Skip the images. Copy the records exactly as written.

Stored entries:
⟨
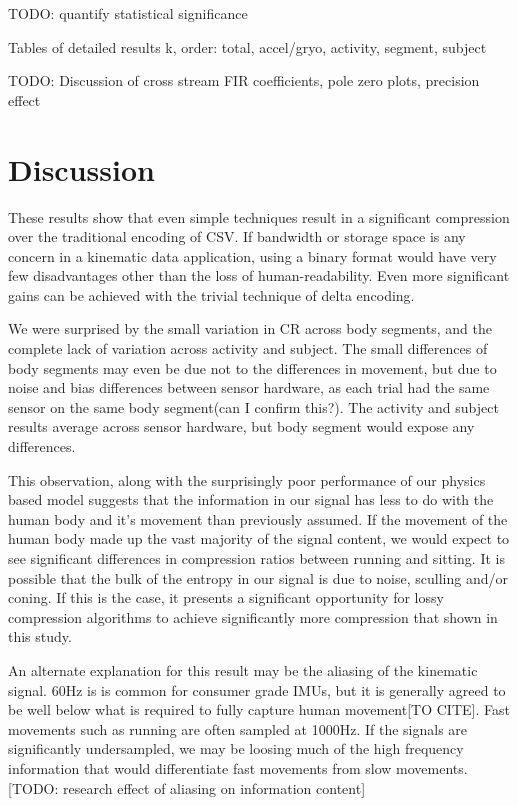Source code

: \documentclass[journal]{IEEEtran}
\begin{document}
TODO: quantify statistical significance

Tables of detailed results k, order: total, accel/gryo, activity, segment, subject 

TODO: Discussion of cross stream FIR coefficients, pole zero plots, precision effect
\section{Discussion}

These results show that even simple techniques result in a significant compression over the traditional encoding of CSV. If bandwidth or storage space is any concern in a kinematic data application, using a binary format would have very few disadvantages other than the loss of human-readability. Even more significant gains can be achieved with the trivial technique of delta encoding.

We were surprised by the small variation in CR across body segments, and the complete lack of variation across activity and subject. The small differences of body segments may even be due not to the differences in movement, but due to noise and bias differences between sensor hardware, as each trial had the same sensor on the same body segment(can I confirm this?). The activity and subject results average across sensor hardware, but body segment would expose any differences.

This observation, along with the surprisingly poor performance of our physics based model suggests that the information in our signal has less to do with the human body and it's movement than previously assumed. If the movement of the human body made up the vast majority of the signal content, we would expect to see significant differences in compression ratios between running and sitting. It is possible that the bulk of the entropy in our signal is due to noise, sculling and/or coning. If this is the case, it presents a significant opportunity for lossy compression algorithms to achieve significantly more compression that shown in this study.

An alternate explanation for this result may be the aliasing of the kinematic signal. 60Hz is is common for consumer grade IMUs, but it is generally agreed to be well below what is required to fully capture human movement[TO CITE]. Fast movements such as running are often sampled at 1000Hz. If the signals are significantly undersampled, we may be loosing much of the high frequency information that would differentiate fast movements from slow movements. [TODO: research effect of aliasing on information content]
\end{document}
⟩
> _Written solution_
Source code

: \documentclass[journal]{IEEEtran}
\begin{document}
TODO: quantify statistical significance

Tables of detailed results k, order: total, accel/gryo, activity, segment, subject 

TODO: Discussion of cross stream FIR coefficients, pole zero plots, precision effect
\section{Discussion}

These results show that even simple techniques result in a significant compression over the traditional encoding of CSV. If bandwidth or storage space is any concern in a kinematic data application, using a binary format would have very few disadvantages other than the loss of human-readability. Even more significant gains can be achieved with the trivial technique of delta encoding.

We were surprised by the small variation in CR across body segments, and the complete lack of variation across activity and subject. The small differences of body segments may even be due not to the differences in movement, but due to noise and bias differences between sensor hardware, as each trial had the same sensor on the same body segment(can I confirm this?). The activity and subject results average across sensor hardware, but body segment would expose any differences.

This observation, along with the surprisingly poor performance of our physics based model suggests that the information in our signal has less to do with the human body and it's movement than previously assumed. If the movement of the human body made up the vast majority of the signal content, we would expect to see significant differences in compression ratios between running and sitting. It is possible that the bulk of the entropy in our signal is due to noise, sculling and/or coning. If this is the case, it presents a significant opportunity for lossy compression algorithms to achieve significantly more compression that shown in this study.

An alternate explanation for this result may be the aliasing of the kinematic signal. 60Hz is is common for consumer grade IMUs, but it is generally agreed to be well below what is required to fully capture human movement[TO CITE]. Fast movements such as running are often sampled at 1000Hz. If the signals are significantly undersampled, we may be loosing much of the high frequency information that would differentiate fast movements from slow movements. [TODO: research effect of aliasing on information content]
\end{document}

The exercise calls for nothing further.